While the option of `streaming data' at the EF should be retained, the baseline model assumes a single primary stream containing all physics events flowing from the Event Filter to Tier-0. Several other auxiliary streams are also planned, the most important of which is a calibration hot-line containing calibration trigger events (which would most likely include certain physics event classes). This stream is required to produce calibrations of sufficient quality to allow a useful first-pass processing of the main stream with minimum latency. A working target (which remains to be shown to be achievable) is to process 50% of the data within 8 hours and 90% within 24 hours.

Two other auxiliary streams are planned. The first is an express-line of physics triggers containing about 5% of the full data rate. These will allow both the tuning of physics and detector algorithms and also a rapid alert on some high-profile physics triggers. It is to be stressed that any physics based on this stream must be validated with the `standard' versions of the events in the primary physics stream. However, such a hot-line should lead to improved reconstruction. It is intended to make much of the early raw-data access in the model point to this and the calibration streams. The fractional rate of the express stream will vary with time, and will be discussed in the context of the commissioning.

The other auxiliary stream contains pathological events, for instance those that fail in the event filter.

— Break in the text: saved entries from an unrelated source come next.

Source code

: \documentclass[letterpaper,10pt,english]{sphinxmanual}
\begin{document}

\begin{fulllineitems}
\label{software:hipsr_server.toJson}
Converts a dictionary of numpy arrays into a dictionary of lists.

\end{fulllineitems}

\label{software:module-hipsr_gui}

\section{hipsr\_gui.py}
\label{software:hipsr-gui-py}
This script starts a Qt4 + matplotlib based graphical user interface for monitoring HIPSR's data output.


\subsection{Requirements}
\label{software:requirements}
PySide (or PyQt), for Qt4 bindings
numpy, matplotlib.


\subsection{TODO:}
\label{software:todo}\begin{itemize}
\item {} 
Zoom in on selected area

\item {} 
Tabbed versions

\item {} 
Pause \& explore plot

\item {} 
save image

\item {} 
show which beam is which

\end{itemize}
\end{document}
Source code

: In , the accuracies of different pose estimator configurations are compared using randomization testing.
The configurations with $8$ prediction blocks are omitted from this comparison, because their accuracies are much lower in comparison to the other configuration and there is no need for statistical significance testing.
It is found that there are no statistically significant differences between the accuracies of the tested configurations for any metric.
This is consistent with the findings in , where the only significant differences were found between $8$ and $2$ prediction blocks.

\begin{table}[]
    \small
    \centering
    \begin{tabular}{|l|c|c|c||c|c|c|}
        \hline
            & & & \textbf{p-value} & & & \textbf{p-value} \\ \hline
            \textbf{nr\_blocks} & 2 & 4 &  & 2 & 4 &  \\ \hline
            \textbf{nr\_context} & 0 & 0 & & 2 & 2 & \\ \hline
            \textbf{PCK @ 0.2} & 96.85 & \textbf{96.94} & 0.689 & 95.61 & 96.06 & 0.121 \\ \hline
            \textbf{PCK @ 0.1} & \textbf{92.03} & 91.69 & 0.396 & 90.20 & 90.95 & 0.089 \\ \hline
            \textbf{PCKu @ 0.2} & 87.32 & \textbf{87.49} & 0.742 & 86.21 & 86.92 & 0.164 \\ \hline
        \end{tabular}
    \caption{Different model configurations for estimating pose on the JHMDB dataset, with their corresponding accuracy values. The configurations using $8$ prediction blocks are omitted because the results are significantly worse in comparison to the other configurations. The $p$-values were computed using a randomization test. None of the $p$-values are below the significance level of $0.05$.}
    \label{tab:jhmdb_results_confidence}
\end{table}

These may pass the standard Tier-0 processing, but if not they will attract the attention of the development team. They will be strongly rate-limited.

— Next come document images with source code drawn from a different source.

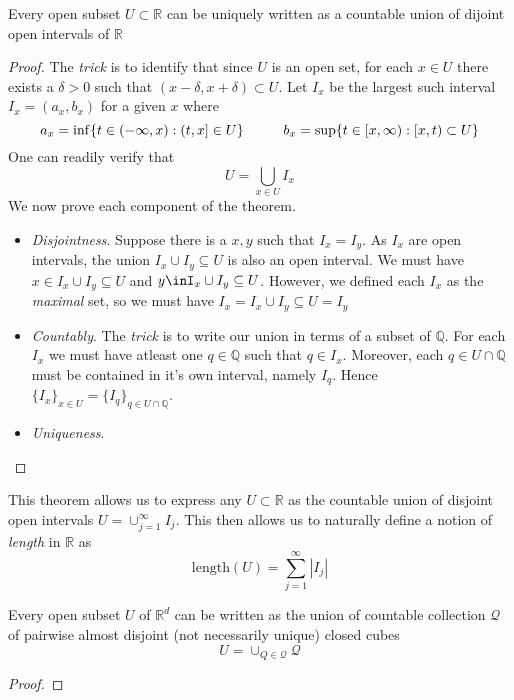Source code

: \begin{theorem}
    Every open subset $U\subset\mathbb{R}$ can be uniquely written as a countable union of dijoint open intervals of $\mathbb{R}$    
\end{theorem}
\begin{proof}
    The \textit{trick} is to identify that since $U$ is an open set, for each $x\in  U$ there exists a $\delta>0$ such that $(x-\delta, x+\delta)\subset U$. Let $I_x$ be the largest such interval $I_x = (a_x, b_x)$ for a given $x$ where
    $$a_x = \inf\{t\in(-\infty, x) : (t, x]\in U\} \hspace{10mm} b_x = \sup\{t\in[x,\infty): [x, t)\subset U\}$$
    One can readily verify that 
    $$U = \bigcup_{x\in U}I_x$$
    We now prove each component of the theorem. \begin{itemize}
        \item \textit{Disjointness}. Suppose there is a $x,y$ such that $I_x = I_y$. As $I_x$ are open intervals, the union $I_x \cup I_y \subseteq U$ is also an open interval. We must have $x\in I_x \cup I_y \subseteq U$ and $y\inI_x \cup I_y \subseteq U$. However, we defined each $I_x$ as the \textit{maximal} set, so we must have $I_x = I_x \cup I_y \subseteq U = I_y$ 
        
        \item \textit{Countably}. The \textit{trick} is to write our union in terms of a subset of $\mathbb{Q}$. For each $I_x$ we must have atleast one $q\in\mathbb{Q}$ such that $q\in I_x$. Moreover, each $q\in U\cap\mathbb{Q}$ must be contained in it's own interval, namely $I_q$. Hence $\{I_x\}_{x\in U} = \{I_q\}_{q\in U\cap\mathbb{Q}}$.

        \item \textit{Uniqueness}.
    \end{itemize}
    
\end{proof}
\begin{remark}
This theorem allows us to express any $U\subset\mathbb{R}$ as the countable union of disjoint open intervals $U = \cup_{j=1}^{\infty} I_j$. This then allows us to naturally define a notion of \textit{length} in $\mathbb{R}$ as 
$$\text{length}(U) = \sum_{j=1}^{\infty}|I_j|$$
\end{remark}

\begin{theorem}
    Every open subset $U$ of $\mathbb{R}^d$ can be written as the union of countable collection $\mathcal{Q}$ of pairwise almost disjoint (not necessarily unique) closed cubes
    $$U = \cup_{Q\in\mathcal{Q}}\mathcal{Q}$$
\end{theorem}
\begin{proof}
    
\end{proof}
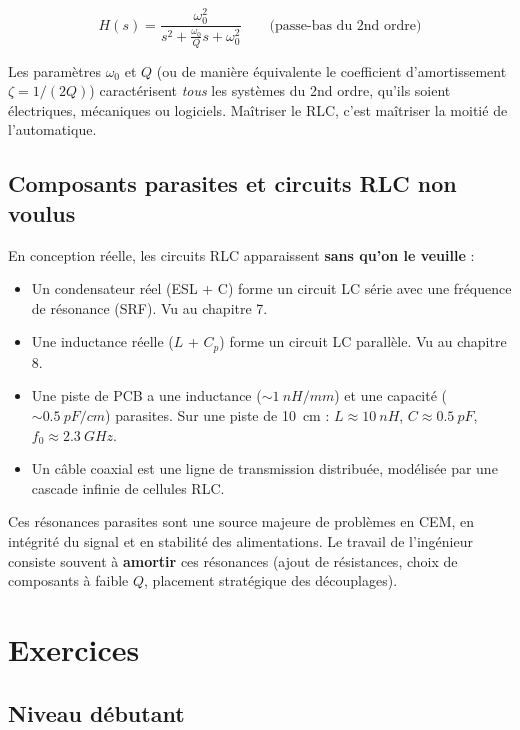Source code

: \documentclass[12pt,a4paper,twoside]{book}
\begin{document}
\begin{formule}
\[
\boxed{H(s) = \frac{\omega_0^2}{s^2 + \frac{\omega_0}{Q}s + \omega_0^2}} \qquad \text{(passe-bas du 2nd ordre)}
\]
\end{formule}

Les paramètres $\omega_0$ et $Q$ (ou de manière équivalente le coefficient d'amortissement $\zeta = 1/(2Q)$) caractérisent \textit{tous} les systèmes du 2nd ordre, qu'ils soient électriques, mécaniques ou logiciels. Maîtriser le RLC, c'est maîtriser la moitié de l'automatique.

\subsection{Composants parasites et circuits RLC non voulus}

\begin{attention}
En conception réelle, les circuits RLC apparaissent \textbf{sans qu'on le veuille} :
\begin{itemize}[nosep]
\item Un condensateur réel (ESL + C) forme un circuit LC série avec une fréquence de résonance (SRF). Vu au chapitre 7.
\item Une inductance réelle ($L$ + $C_p$) forme un circuit LC parallèle. Vu au chapitre 8.
\item Une piste de PCB a une inductance ($\sim\SI{1}{nH/mm}$) et une capacité ($\sim\SI{0.5}{pF/cm}$) parasites. Sur une piste de \SI{10}{cm} : $L \approx \SI{10}{nH}$, $C \approx \SI{0.5}{pF}$, $f_0 \approx \SI{2.3}{GHz}$.
\item Un câble coaxial est une ligne de transmission distribuée, modélisée par une cascade infinie de cellules RLC.
\end{itemize}
Ces résonances parasites sont une source majeure de problèmes en CEM, en intégrité du signal et en stabilité des alimentations. Le travail de l'ingénieur consiste souvent à \textbf{amortir} ces résonances (ajout de résistances, choix de composants à faible $Q$, placement stratégique des découplages).
\end{attention}

\section*{Exercices}

\subsection*{Niveau débutant}
\end{document}
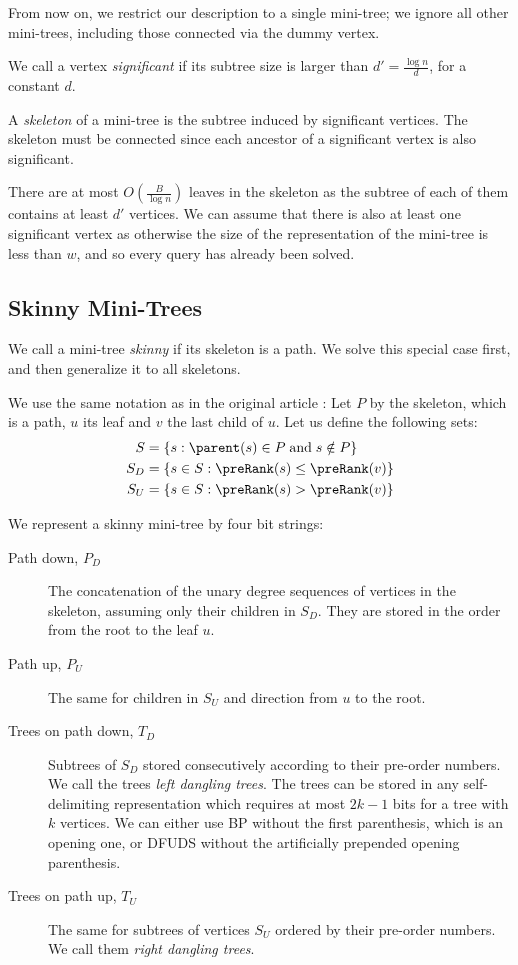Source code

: \bigbreak

From now on, we restrict our description to a single mini-tree; we ignore all other mini-trees, including those connected via the dummy vertex.

We call a vertex \emph{significant} if its subtree size is larger than $d' = \frac{\log n}{d}$, for a constant $d$.

A \emph{skeleton} of a mini-tree is the subtree induced by significant vertices.
The skeleton must be connected since each ancestor of a significant vertex is also significant.

There are at most $O\left(\frac{B}{\log n}\right)$ leaves in the skeleton as the subtree of each of them contains at least $d'$ vertices.
We can assume that there is also at least one significant vertex as otherwise the size of the representation of the mini-tree is less than $w$, and so every query has already been solved.

\subsection{Skinny Mini-Trees}

We call a mini-tree \emph{skinny} if its skeleton is a path.
We solve this special case first, and then generalize it to all skeletons.

We use the same notation as in the original article \cite{farzan2009universal}:
Let $P$ by the skeleton, which is a path, $u$ its leaf and $v$ the last child of $u$.
Let us define the following sets:
\begin{align*}
	S &= \{ s : \parent(s) \in P \booland s \notin P \} \\
	S_D &= \{ s \in S : \preRank(s) \le \preRank(v) \} \\
	S_U &= \{ s \in S : \preRank(s) > \preRank(v) \}
\end{align*}

We represent a skinny mini-tree by four bit strings:
\begin{description}
	\item[Path down, $P_D$]
	The concatenation of the unary degree sequences of vertices in the skeleton, assuming only their children in $S_D$.
	They are stored in the order from the root to the leaf $u$.
	
	\item[Path up, $P_U$]
	The same for children in $S_U$ and direction from $u$ to the root.
	
	\item[Trees on path down, $T_D$]
	Subtrees of $S_D$ stored consecutively according to their pre-order numbers.
	We call the trees \emph{left dangling trees}.
	The trees can be stored in any self-delimiting representation which requires at most $2k - 1$ bits for a tree with $k$ vertices.
	We can either use BP without the first parenthesis, which is an opening one, or DFUDS without the artificially prepended opening parenthesis.
	
	\item[Trees on path up, $T_U$]
	The same for subtrees of vertices $S_U$ ordered by their pre-order numbers.
	We call them \emph{right dangling trees}.
\end{description}


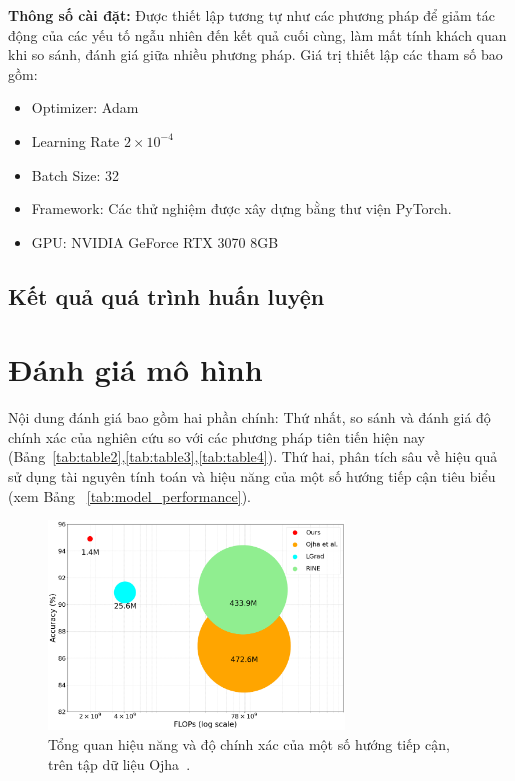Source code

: \textbf{Thông số cài đặt:} Được thiết lập tương tự như các phương pháp \cite{Wang2019CNNGeneratedIA, Tan2023RethinkingTU,Tan2023LearningOG} để giảm tác động của các yếu tố ngẫu nhiên đến kết quả cuối cùng, làm mất tính khách quan khi so sánh, đánh giá giữa nhiều phương pháp. Giá trị thiết lập các tham số bao gồm:
	\begin{itemize}
		\item Optimizer: Adam
		\item Learning Rate $2 \times 10^{-4}$
		\item Batch Size: 32
		\item Framework: Các thử nghiệm được xây dựng bằng thư viện PyTorch.
		\item GPU: NVIDIA GeForce RTX 3070 8GB
	\end{itemize}

\subsection{Kết quả quá trình huấn luyện}



\section{Đánh giá mô hình}
%
Nội dung đánh giá bao gồm hai phần chính: Thứ nhất, so sánh và đánh giá độ chính xác của nghiên cứu so với các phương pháp tiên tiến hiện nay (Bảng~\ref{tab:table2},\ref{tab:table3},\ref{tab:table4}). Thứ hai, phân tích sâu về hiệu quả sử dụng tài nguyên tính toán và hiệu năng của một số hướng tiếp cận tiêu biểu (xem Bảng ~\ref{tab:model_performance}).
%
%
%
\begin{figure}[ht!]
	\centering
	\includegraphics[width=0.7\textwidth]{Images/tease.png}
	\caption{Tổng quan hiệu năng và độ chính xác của một số hướng tiếp cận, trên tập dữ liệu Ojha~\cite{Ojha2023TowardsUF}.}
	\label{fig:teaser}
\end{figure}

The following assumptions are made about output from the Event Filter and input to first-pass reconstruction:

Note that this process does not ensure that the events within a file are time ordered. The following steps occur when raw data arrives at the input-disk buffer of the first-pass processing facility (henceforth known as Tier-0):

  1. the raw data file is copied to the CERN Mass Storage System;
  2. the raw data file is copied to permanent mass storage in one of the Tier-1s;
  3. calibration and alignment procedures are run on the corresponding calibration stream events;
  4. the express stream is reconstructed with the best-estimate calibrations available;
  5. once appropriate calibrations are in place, first-pass reconstruction (`prompt' reconstruction) is run on the primary event stream (containing all physics triggers), and the derived sets archived into the CERN mass storage system (these are known as the `primary' data sets, subsequent reprocessing giving rise to better versions that supersede them);
  6. two instances of the derived ESD are exported to external Tier-1 facilities; each Tier-1 site assumes principal responsibility for its fraction of such data, and retains a replica of another equal fraction of the ESD for which another Tier-1 site is principally responsible. Tier-1 sites make current ESD available on disk.1 ESD distribution from CERN occurs at completion of first-pass reconstruction processing of each file. As physics applications may need to navigate from ESD to RAW data, it is convenient to use the same placement rules for ESD as for RAW, i.e., if a site hosts specific RAW events, then it also hosts the corresponding ESD. The proposed "one file in, one file out" model for ESD production jobs makes achieving such correspondence simpler.
  7. the derived AOD is archived via the CERN analysis facility and an instance is shipped to each of the external Tier-1s (a full copy at each Tier-1);
  8. the AOD copy at each Tier-1 is replicated and shared between the associated Tier-2 facilities;
  9. the derived TAG is archived via the CERN analysis facility and an instance is copied to each Tier-1. These copies are then replicated to each Tier-2 in full.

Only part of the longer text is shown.